EXERCISE DETAILS:
For each line below that includes the word "carnivoreId", make a copy.

EXTRACTED MATERIAL:
____________________

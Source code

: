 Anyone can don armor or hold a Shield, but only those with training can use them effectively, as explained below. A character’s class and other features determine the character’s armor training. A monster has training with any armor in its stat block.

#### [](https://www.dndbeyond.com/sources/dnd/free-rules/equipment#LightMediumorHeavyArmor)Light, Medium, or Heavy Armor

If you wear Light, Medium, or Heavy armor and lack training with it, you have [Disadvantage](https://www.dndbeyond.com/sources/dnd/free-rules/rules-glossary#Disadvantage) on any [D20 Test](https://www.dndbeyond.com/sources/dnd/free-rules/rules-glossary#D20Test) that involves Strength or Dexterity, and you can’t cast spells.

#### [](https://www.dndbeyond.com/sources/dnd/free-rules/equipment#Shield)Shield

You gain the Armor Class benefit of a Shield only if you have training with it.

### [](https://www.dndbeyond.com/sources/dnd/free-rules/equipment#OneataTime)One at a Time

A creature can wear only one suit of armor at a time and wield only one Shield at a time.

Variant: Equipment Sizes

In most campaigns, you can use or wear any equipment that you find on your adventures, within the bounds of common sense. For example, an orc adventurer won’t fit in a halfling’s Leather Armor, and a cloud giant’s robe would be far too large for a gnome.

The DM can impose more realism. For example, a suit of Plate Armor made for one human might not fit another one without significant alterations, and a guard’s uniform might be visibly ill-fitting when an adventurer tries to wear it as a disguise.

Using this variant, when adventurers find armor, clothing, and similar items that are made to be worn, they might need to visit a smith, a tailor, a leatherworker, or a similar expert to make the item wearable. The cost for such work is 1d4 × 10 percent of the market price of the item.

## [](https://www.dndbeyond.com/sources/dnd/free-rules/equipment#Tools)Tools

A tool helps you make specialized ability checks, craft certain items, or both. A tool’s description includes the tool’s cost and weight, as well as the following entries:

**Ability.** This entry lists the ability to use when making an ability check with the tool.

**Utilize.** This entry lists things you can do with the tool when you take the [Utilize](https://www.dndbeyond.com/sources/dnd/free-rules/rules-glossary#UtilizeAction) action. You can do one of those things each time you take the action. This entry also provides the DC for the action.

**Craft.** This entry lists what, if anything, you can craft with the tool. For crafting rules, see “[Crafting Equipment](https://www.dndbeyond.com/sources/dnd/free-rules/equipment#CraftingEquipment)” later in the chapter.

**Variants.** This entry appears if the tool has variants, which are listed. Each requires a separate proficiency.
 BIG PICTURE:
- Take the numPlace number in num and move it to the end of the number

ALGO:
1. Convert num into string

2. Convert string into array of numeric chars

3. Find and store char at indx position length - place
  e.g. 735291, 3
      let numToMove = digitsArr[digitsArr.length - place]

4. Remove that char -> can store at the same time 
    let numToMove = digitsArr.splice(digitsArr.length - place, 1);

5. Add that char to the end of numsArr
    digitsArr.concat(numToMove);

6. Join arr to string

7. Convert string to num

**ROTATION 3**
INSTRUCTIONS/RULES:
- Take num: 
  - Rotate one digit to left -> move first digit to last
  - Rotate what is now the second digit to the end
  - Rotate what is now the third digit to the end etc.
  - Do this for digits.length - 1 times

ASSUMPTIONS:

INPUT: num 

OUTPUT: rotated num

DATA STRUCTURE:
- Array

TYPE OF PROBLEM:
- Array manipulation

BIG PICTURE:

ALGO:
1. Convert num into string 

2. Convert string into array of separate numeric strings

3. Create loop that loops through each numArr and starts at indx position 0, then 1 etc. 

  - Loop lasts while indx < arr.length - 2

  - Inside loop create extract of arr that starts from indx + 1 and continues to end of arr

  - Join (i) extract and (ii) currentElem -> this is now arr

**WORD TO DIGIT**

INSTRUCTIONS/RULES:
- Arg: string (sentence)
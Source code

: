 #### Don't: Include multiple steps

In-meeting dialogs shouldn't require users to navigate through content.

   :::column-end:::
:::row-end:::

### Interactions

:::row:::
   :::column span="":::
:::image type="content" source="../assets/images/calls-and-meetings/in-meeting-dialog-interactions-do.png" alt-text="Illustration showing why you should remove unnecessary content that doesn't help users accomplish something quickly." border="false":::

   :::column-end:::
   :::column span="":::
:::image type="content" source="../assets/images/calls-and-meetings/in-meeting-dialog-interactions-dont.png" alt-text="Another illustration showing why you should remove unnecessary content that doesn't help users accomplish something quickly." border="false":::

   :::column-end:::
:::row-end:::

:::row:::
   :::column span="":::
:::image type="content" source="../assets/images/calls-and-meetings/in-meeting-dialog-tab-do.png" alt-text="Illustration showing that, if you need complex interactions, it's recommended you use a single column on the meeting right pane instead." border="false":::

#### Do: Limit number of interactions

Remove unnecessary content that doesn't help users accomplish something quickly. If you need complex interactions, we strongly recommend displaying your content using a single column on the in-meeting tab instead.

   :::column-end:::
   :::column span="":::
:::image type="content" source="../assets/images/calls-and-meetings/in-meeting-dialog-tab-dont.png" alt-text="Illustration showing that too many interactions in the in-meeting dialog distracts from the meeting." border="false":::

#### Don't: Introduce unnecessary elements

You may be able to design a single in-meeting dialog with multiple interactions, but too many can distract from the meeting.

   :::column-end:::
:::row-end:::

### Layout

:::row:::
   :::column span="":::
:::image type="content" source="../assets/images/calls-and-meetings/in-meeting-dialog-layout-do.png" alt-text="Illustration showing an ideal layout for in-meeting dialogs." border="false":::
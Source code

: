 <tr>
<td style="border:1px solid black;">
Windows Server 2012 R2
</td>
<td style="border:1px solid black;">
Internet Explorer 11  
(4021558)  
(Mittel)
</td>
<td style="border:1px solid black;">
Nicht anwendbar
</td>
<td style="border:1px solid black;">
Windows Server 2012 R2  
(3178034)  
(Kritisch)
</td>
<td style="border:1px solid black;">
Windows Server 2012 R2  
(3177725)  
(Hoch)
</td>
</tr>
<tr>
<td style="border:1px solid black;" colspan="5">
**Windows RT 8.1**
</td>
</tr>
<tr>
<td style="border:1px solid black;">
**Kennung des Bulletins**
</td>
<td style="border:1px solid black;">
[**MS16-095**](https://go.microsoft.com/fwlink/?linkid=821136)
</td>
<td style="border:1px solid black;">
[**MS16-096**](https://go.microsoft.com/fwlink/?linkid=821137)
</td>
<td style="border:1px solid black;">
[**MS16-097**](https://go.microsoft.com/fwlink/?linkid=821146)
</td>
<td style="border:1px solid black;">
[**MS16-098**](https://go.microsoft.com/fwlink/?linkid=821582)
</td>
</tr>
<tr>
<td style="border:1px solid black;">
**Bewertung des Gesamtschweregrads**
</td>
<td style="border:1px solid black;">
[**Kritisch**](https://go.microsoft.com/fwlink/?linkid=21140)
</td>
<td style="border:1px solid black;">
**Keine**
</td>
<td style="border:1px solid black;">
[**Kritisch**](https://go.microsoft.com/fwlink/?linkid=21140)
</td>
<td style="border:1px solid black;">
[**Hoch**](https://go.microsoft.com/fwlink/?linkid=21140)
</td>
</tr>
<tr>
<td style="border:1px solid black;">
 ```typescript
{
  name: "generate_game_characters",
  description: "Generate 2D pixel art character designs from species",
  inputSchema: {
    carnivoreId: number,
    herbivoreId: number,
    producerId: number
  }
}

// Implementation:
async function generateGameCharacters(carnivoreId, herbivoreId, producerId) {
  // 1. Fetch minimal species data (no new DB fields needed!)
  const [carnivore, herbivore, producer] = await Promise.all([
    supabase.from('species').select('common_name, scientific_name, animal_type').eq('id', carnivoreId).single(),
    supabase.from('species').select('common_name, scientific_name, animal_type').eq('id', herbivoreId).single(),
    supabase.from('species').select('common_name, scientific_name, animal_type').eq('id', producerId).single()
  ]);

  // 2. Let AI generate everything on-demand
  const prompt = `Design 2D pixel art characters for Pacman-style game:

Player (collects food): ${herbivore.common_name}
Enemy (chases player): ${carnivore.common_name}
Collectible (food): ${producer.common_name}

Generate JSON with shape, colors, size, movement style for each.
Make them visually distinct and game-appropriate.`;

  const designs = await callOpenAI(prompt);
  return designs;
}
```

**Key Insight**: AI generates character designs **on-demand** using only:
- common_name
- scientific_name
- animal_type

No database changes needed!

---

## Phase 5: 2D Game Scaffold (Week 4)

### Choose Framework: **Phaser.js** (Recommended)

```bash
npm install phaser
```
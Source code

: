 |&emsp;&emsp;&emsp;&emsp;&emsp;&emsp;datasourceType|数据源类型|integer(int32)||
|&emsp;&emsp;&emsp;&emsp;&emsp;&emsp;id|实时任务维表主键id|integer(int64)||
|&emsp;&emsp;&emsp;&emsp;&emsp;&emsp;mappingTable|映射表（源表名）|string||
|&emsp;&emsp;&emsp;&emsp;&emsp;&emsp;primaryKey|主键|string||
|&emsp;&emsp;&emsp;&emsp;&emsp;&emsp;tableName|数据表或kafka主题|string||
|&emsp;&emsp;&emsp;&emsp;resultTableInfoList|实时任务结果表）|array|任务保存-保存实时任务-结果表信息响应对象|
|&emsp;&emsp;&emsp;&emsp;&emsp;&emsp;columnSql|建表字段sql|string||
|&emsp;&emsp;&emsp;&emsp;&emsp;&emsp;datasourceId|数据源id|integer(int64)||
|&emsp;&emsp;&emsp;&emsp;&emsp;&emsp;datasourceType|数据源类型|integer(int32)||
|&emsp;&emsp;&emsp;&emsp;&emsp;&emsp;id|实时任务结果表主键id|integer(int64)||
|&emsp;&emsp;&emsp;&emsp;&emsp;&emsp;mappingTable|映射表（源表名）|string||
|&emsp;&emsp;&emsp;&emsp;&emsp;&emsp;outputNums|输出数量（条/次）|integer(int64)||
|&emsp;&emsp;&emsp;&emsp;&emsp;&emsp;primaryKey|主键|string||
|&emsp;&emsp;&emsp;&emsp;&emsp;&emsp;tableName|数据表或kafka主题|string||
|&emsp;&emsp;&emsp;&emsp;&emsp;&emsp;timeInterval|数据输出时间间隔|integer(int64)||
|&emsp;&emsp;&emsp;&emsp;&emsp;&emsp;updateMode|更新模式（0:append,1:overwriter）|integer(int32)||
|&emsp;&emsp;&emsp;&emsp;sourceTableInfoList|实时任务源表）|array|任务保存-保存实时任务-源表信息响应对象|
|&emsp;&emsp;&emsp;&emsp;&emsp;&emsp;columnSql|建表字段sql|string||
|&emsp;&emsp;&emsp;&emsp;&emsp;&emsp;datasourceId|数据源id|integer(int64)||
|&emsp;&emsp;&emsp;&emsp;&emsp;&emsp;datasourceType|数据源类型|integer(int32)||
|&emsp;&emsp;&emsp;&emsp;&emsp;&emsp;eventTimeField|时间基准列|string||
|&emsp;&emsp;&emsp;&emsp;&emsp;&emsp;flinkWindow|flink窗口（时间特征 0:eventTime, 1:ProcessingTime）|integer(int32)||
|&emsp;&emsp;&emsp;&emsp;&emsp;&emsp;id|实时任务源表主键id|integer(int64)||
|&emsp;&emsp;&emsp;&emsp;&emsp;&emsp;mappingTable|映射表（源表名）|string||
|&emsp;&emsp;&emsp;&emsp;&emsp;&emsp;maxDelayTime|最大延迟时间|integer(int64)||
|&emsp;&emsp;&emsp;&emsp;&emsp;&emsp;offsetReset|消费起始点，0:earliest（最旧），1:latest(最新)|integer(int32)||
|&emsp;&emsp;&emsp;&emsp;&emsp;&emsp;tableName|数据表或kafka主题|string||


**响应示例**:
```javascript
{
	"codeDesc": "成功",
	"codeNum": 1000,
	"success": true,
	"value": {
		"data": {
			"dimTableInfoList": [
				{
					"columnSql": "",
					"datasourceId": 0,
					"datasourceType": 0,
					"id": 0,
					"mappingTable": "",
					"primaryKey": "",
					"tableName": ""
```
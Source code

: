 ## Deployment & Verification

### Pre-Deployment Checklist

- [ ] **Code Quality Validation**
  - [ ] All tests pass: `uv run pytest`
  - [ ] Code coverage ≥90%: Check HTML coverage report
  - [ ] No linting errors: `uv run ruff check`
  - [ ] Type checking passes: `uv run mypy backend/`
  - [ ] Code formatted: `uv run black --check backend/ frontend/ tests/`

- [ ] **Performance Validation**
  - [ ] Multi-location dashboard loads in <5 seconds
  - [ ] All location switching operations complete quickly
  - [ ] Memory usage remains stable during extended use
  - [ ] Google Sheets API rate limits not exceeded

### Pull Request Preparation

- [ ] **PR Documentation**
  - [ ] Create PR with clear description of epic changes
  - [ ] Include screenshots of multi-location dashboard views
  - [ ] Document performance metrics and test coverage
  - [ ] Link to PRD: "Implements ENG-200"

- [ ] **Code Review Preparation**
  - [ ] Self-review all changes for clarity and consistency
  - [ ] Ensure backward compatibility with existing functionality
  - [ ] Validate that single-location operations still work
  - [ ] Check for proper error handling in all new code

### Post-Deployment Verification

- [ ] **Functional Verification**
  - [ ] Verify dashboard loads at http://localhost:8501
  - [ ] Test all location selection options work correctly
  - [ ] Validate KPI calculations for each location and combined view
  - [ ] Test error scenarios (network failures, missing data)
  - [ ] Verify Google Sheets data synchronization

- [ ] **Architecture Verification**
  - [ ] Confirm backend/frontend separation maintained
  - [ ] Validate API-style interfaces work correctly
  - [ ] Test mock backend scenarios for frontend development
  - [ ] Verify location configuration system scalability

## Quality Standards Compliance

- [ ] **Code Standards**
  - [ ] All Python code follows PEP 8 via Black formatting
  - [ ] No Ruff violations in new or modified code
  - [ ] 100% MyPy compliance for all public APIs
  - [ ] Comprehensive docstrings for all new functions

____________________

TASK RESPONSE:
    carnivoreId: number,
async function generateGameCharacters(carnivoreId, herbivoreId, producerId) {
    supabase.from('species').select('common_name, scientific_name, animal_type').eq('id', carnivoreId).single(),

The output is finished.